## [WHAT THE TASK ASKS]
Every line in the records below that holds the word "native" is to be copied.

## [ENTRIES PROVIDED]
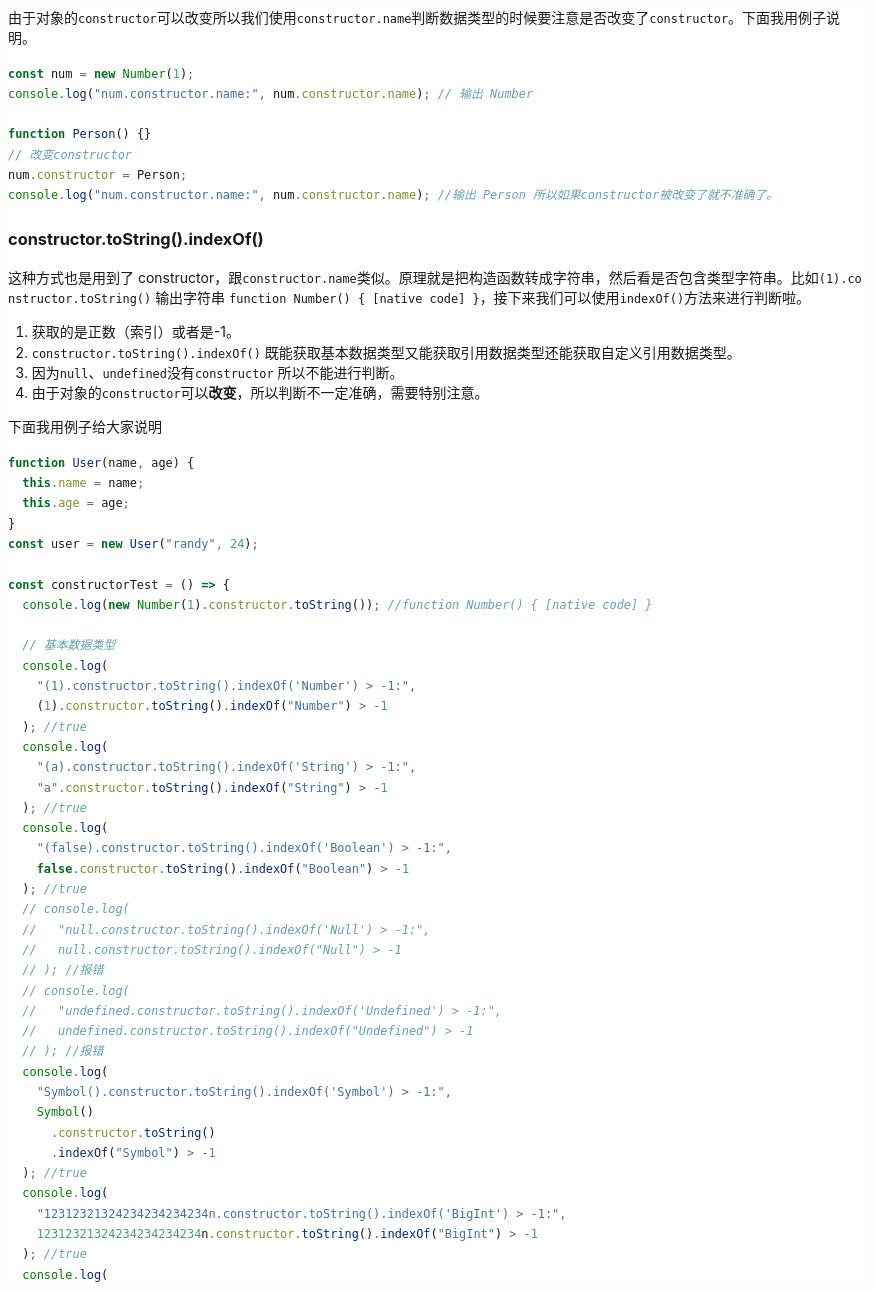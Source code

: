 由于对象的`constructor`可以改变所以我们使用`constructor.name`判断数据类型的时候要注意是否改变了`constructor`。下面我用例子说明。

```js
const num = new Number(1);
console.log("num.constructor.name:", num.constructor.name); // 输出 Number

function Person() {}
// 改变constructor
num.constructor = Person;
console.log("num.constructor.name:", num.constructor.name); //输出 Person 所以如果constructor被改变了就不准确了。
```

### constructor.toString().indexOf()

这种方式也是用到了 constructor，跟`constructor.name`类似。原理就是把构造函数转成字符串，然后看是否包含类型字符串。比如`(1).constructor.toString()` 输出字符串 `function Number() { [native code] }`，接下来我们可以使用`indexOf()`方法来进行判断啦。

1. 获取的是正数（索引）或者是-1。
2. `constructor.toString().indexOf()` 既能获取基本数据类型又能获取引用数据类型还能获取自定义引用数据类型。
3. 因为`null`、`undefined`没有`constructor` 所以不能进行判断。
4. 由于对象的`constructor`可以**改变**，所以判断不一定准确，需要特别注意。

下面我用例子给大家说明

```js
function User(name, age) {
  this.name = name;
  this.age = age;
}
const user = new User("randy", 24);

const constructorTest = () => {
  console.log(new Number(1).constructor.toString()); //function Number() { [native code] }

  // 基本数据类型
  console.log(
    "(1).constructor.toString().indexOf('Number') > -1:",
    (1).constructor.toString().indexOf("Number") > -1
  ); //true
  console.log(
    "(a).constructor.toString().indexOf('String') > -1:",
    "a".constructor.toString().indexOf("String") > -1
  ); //true
  console.log(
    "(false).constructor.toString().indexOf('Boolean') > -1:",
    false.constructor.toString().indexOf("Boolean") > -1
  ); //true
  // console.log(
  //   "null.constructor.toString().indexOf('Null') > -1:",
  //   null.constructor.toString().indexOf("Null") > -1
  // ); //报错
  // console.log(
  //   "undefined.constructor.toString().indexOf('Undefined') > -1:",
  //   undefined.constructor.toString().indexOf("Undefined") > -1
  // ); //报错
  console.log(
    "Symbol().constructor.toString().indexOf('Symbol') > -1:",
    Symbol()
      .constructor.toString()
      .indexOf("Symbol") > -1
  ); //true
  console.log(
    "12312321324234234234234n.constructor.toString().indexOf('BigInt') > -1:",
    12312321324234234234234n.constructor.toString().indexOf("BigInt") > -1
  ); //true
  console.log(
```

## [SOLVED PROBLEM]
这种方式也是用到了 constructor，跟`constructor.name`类似。原理就是把构造函数转成字符串，然后看是否包含类型字符串。比如`(1).constructor.toString()` 输出字符串 `function Number() { [native code] }`，接下来我们可以使用`indexOf()`方法来进行判断啦。
  console.log(new Number(1).constructor.toString()); //function Number() { [native code] }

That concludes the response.